The traditional wooden punt boat of the Spreewald is called a Kahn (plural: Kahne), and it is the oldest form of transport in the region. A Kahn is a flat-bottomed, open wooden craft, longer and wider than a Venetian gondola, with bench seating and a canopy for rain. The ferryman (Kahnfahrer) stands at the stern and poles the boat through the shallow canals - physically demanding work that you are specifically not doing.

Boat tours depart from the Groer Hafen (main harbour) in Lubbenau, a short, flat walk from the station. Tours range from one-hour circuits around the inner canals (approximately €12 to 15) to half-day journeys deep into the forest to the village of Lehde (€18 to 25) - a settlement of scattered farmsteads on individual canal islands accessible only by water.

The September timing is excellent: the crowds of high summer are thinning, the alder canopy is beginning to turn, and the light on the water in the afternoon has the particular quality of a September in continental Europe that makes everything look deliberate. Bring a layer - it cools quickly on the water after 17:00.

Booking in advance is advisable for September weekends. The Spreewald is popular with Berliners on day trips.


The Sorbian Culture

The Lower Sorbs (Niedersorbisch speakers) are a West Slavic people who have inhabited the Spreewald and the surrounding Lusatia region since the 6th century, predating German settlement by several hundred years. In the Spreewald villages - Lehde, Leipe, Burg - you will still see women in traditional Sorbian dress on festival days. Road signs in the inner Spreewald are bilingual: German and Lower Sorbian.

The Freilandmuseum Lehde (Open-Air Museum) in the village of Lehde gives the context: traditional farm buildings reconstructed on their original island plots. The museum is entirely flat and accessible by boat from Lubbenau.


Where to Eat

Restaurant Cafe Bleiche at the Bleiche Resort on the western canal edge of town is the most formal option: Brandenburg cooking using local fish, game, and produce. Zum Wendenkoenig in the town centre is the correct casual evening choice: heavy German plates (roast pork, dumplings, red cabbage) served in a setting that does not require effort, which is the relevant criterion.

The Spreewald Gurke preparation - gherkins stuffed with cream cheese and served with rye bread - appears as a starter on most menus. The Spreewald is famous throughout Germany for its pickled gherkins (Spreewälder Gurken), which have EU Protected Geographical Indication status and are genuinely excellent.


Practical Notes

  • September conditions: Typically 14 to 20°C in the afternoon, cooling to 8 to 12°C on the water in the evening.
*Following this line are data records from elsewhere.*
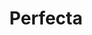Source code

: ---
stars: 5
country: Colombia
title: Perfecta
description: >
  <p>Muestra el kin del día, permite seleccionar fechas atrás y hacia adelante. Además de la afirmación del día te muestra el kin antípoda y otra información útil. Y lo más importante. Es la información real, es decir esta sincronizada.</p>
---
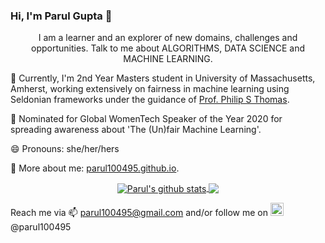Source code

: ### Hi, I'm Parul Gupta 👋
<p align="center">
I am a learner and an explorer of new domains, challenges and opportunities.
Talk to me about ALGORITHMS, DATA SCIENCE and MACHINE LEARNING.
</p>

🌱 Currently, I'm 2nd Year Masters student in University of Massachusetts, Amherst, working extensively on fairness in machine learning using Seldonian frameworks under the guidance of <a href="https://people.cs.umass.edu/~pthomas/">Prof. Philip S Thomas</a>.

🔭 Nominated for Global WomenTech Speaker of the Year 2020 for spreading awareness about 'The (Un)fair Machine Learning'.

😄 Pronouns: she/her/hers

💬 More about me: <a href="https://parul100495.github.io">parul100495.github.io</a>.


<p align="center">
<a href="https://github.com/parul100495/github-readme-stats">
  <img align="center" src="https://github-readme-stats.vercel.app/api?username=parul100495&show_icons=true&include_all_commits=true" alt="Parul's github stats" />
</a>
<a href="https://github.com/parul100495/github-readme-stats">
  <img align="center" src="https://github-readme-stats.vercel.app/api/top-langs/?username=parul100495&layout=compact" />
</a>
</p>

Reach me via 📫 parul100495@gmail.com and/or follow me on <a href="https://twitter.com/anuraghazru">
  <img alt="Parul Gupta | Twitter" width="21px" src="https://raw.githubusercontent.com/anuraghazra/anuraghazra/master/assets/twitter.svg" />
</a> @parul100495 

<!--
Here are some ideas to get you started:

- I’m currently working on ...
- I’m currently learning ...
- 👯 I’m looking to collaborate on ...
- 🤔 I’m looking for help with ...
- Ask me about ...
- 📫 How to reach me: ...
- 😄 Pronouns: ...
- ⚡ Fun fact: ...
-->
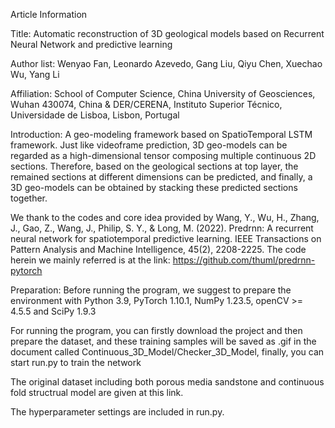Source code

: Article Information 

Title: Automatic reconstruction of 3D geological models based on Recurrent Neural Network and predictive learning

Author list: Wenyao Fan, Leonardo Azevedo, Gang Liu, Qiyu Chen, Xuechao Wu, Yang Li

Affiliation: School of Computer Science, China University of Geosciences, Wuhan 430074, China & DER/CERENA, Instituto Superior Técnico, Universidade de Lisboa, Lisbon, Portugal

Introduction:
A geo-modeling framework based on SpatioTemporal LSTM framework. Just like videoframe prediction, 3D geo-models can be regarded as a high-dimensional tensor composing multiple continuous 2D sections. Therefore, based on the geological sections at top layer, the remained sections at different dimensions can be predicted, and finally, a 3D geo-models can be obtained by stacking these predicted sections together.

We thank to the codes and core idea provided by Wang, Y., Wu, H., Zhang, J., Gao, Z., Wang, J., Philip, S. Y., & Long, M. (2022). Predrnn: A recurrent neural network for spatiotemporal predictive learning. IEEE Transactions on Pattern Analysis and Machine Intelligence, 45(2), 2208-2225. The code herein we mainly referred is at the link: https://github.com/thuml/predrnn-pytorch

Preparation:
Before running the program, we suggest to prepare the environment with Python 3.9, PyTorch 1.10.1, NumPy 1.23.5, openCV >= 4.5.5 and SciPy 1.9.3

For running the program, you can firstly download the project and then prepare the dataset, and these training samples will be saved as .gif in the document called Continuous_3D_Model/Checker_3D_Model, finally, you can start run.py to train the network

The original dataset including both porous media sandstone and continuous fold structrual model are given at this link.

The hyperparameter settings are included in run.py.

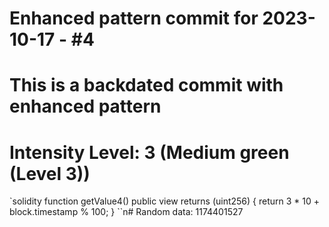 ﻿# Enhanced pattern commit for 2023-10-17 - #4
# This is a backdated commit with enhanced pattern
# Intensity Level: 3 (Medium green (Level 3))
`solidity
function getValue4() public view returns (uint256) {
    return 3 * 10 + block.timestamp % 100;
}
``n# Random data: 1174401527

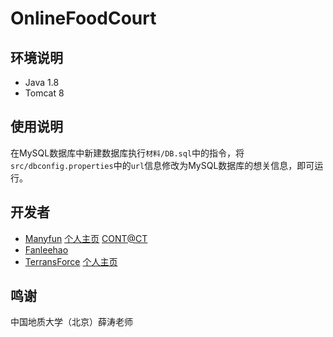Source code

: # OnlineFoodCourt

## 环境说明

- Java 1.8 
- Tomcat 8

## 使用说明

在MySQL数据库中新建数据库执行`材料/DB.sql`中的指令，将`src/dbconfig.properties`中的`url`信息修改为MySQL数据库的想关信息，即可运行。

## 开发者

- [Manyfun](https://github.com/menyf) [个人主页](https://menyifan.com) [CONT@CT](mailto:menyifan0001@gmail.com)
- [Fanleehao](https://github.com/fanleehao)
- [TerransForce](https://github.com/TerransForce) [个人主页](https://terransforce.github.io)


## 鸣谢

中国地质大学（北京）薛涛老师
Bring a mid-layer.
  • Return trains: RE2 services back to Berlin run hourly and take 50 minutes.
  • Bicycles: The Spreewald cycling infrastructure is excellent - over 1,000 km of marked routes on flat canal-side paths. Day two, the route to Lehde and back (approximately 12 km) is one of the better easy rides in Brandenburg. Bike hire at the harbour from approximately €12 per day.